IFES

May 21, 2022 Confirmed

Australia

Commonwealth of Australia

Election for Australian Senate

More Info:

At Stake in this Election: 

  • 40 out of 76 seats in the Senate of Australia 

Government Structure: 

  • Chief of State: Her Majesty Queen ELIZABETH II* (since 6 February 1952) 
  • Head of Government: Prime Minister Scott MORRISON (since 24 August 2018) 
  • Assembly: The Parliament of Australia is a bicameral legislature comprised of the House of Representatives, the lower chamber consisting of 151 seats, and the Senate, the 76-seat upper chamber. 
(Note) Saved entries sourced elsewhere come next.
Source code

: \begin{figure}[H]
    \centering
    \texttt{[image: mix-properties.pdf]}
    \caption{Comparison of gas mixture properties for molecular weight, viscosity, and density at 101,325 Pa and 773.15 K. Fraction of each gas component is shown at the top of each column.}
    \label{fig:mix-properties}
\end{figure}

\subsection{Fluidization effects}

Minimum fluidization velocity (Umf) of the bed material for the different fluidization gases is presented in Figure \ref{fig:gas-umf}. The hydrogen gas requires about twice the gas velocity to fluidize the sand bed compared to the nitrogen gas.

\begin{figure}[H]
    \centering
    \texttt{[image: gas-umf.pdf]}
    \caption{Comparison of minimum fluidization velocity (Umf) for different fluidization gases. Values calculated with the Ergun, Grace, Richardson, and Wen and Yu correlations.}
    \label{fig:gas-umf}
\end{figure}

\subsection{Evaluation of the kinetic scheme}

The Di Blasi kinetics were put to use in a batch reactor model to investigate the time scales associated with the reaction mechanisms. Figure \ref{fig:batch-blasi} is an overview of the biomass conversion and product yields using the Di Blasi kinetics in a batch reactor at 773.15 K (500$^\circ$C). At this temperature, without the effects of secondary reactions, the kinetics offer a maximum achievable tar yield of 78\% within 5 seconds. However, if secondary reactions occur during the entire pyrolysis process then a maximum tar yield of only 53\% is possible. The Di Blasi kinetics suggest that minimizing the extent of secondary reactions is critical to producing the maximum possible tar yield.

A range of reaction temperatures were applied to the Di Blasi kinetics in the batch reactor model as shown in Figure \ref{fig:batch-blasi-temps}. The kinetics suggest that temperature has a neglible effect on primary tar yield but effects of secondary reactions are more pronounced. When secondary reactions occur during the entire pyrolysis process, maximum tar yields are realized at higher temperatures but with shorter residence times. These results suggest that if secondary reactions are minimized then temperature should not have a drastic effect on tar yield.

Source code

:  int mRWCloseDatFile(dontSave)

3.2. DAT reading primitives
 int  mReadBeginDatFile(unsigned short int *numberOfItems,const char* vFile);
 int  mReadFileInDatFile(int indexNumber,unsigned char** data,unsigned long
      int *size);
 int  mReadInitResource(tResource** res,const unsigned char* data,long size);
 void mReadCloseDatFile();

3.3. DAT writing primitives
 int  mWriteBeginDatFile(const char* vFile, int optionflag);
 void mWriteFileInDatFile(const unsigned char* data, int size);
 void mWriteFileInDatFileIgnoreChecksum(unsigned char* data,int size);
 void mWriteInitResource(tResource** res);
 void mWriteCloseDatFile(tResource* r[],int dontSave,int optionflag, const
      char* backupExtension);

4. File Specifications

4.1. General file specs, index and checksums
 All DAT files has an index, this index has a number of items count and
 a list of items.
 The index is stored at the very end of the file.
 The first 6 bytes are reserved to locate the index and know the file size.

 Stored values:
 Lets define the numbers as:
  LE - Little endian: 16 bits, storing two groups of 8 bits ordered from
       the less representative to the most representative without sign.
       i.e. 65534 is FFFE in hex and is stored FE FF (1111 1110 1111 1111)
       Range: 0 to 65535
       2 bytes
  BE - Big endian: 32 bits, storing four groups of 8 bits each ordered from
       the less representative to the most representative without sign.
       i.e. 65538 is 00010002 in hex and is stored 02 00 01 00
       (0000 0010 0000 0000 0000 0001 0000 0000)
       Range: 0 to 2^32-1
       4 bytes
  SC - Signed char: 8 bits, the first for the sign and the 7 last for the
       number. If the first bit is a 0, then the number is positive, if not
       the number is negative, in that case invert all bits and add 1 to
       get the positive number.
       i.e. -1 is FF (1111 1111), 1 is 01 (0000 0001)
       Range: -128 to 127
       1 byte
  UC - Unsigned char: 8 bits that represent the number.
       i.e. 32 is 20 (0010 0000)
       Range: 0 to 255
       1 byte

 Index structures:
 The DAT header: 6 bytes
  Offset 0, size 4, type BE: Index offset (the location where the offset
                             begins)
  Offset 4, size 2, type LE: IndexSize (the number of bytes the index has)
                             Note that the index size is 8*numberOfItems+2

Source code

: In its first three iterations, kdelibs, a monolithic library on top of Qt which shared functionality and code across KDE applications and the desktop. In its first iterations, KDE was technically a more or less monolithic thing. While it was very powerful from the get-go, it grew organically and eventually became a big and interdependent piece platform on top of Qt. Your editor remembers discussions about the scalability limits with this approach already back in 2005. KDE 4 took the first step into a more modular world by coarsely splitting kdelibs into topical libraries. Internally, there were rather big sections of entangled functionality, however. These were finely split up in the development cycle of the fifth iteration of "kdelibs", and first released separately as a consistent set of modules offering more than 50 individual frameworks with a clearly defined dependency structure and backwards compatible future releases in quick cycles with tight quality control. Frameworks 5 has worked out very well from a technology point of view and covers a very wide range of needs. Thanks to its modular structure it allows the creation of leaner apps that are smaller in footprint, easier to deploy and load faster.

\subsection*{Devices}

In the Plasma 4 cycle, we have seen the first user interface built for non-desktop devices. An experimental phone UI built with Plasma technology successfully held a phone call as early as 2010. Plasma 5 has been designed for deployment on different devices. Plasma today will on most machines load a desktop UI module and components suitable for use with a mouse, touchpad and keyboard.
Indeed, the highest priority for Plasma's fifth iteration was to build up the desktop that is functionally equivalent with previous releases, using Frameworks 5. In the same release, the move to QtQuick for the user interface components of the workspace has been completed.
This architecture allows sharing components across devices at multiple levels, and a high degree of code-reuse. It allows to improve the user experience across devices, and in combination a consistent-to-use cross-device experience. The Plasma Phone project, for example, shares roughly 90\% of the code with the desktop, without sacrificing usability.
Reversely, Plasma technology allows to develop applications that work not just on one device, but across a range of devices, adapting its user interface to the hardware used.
*Queen ELIZABETH II has been represented in Australia by Governor General David HURLEY since 1 July 2019. 

Electoral System: 

  • The Senate is the upper house of the Australian Parliament and consists of 76 seats. Twelve senators are elected to represent each state, while two senators are elected to serve each territory. State-elected senators serve six-year terms under a system of rotation where half of seats are up for re-election every three years, while territory-elected senatorial seats are non-rotational and appear on the ballot at the end of every three-year electoral cycle. Candidates in this system are elected by a preferential proportional voting system in which voters have a choice between “above-the-line” or “below-the-line” voting. The former requires that voters number at least six boxes from one to six for their chosen party or groups, while the latter requires voters to number at least twelve boxes from one to twelve for their chosen individual candidates. Senators running at the state level must gain a quota of first and later preferences that meets or exceeds 14.3 percent of the vote, while senators running at the territorial level must win 33.3 percent of the vote. [1]
  • The House of Representatives is the lower house of the Australian Parliament and consists of 151 members who are elected using a system of preferential voting across single-member districts. In this electoral system, voters are required to numerically rank their preferences for every candidate listed on the ballot. The candidate who receives an absolute majority of first preference votes wins the electoral contest. In instances where this does not occur, the candidate that receives the lowest aggregate ranking is excluded from the second round of voting, and their votes are redistributed based on second preferences. This process of vote redistribution continues until a candidate receives an absolute majority. Successful candidates are elected to serve three-year terms. [2]
  • The Prime Minister is chosen in a vote by the members of the Australian Government, or the party or coalition of parties with the support of the majority of the parliamentarians elected to the House of Representatives. The Prime Minister is limited to serving two four-year terms. [3]

Last Election: 

  • The previous parliamentary elections were held on 18 May 2019. 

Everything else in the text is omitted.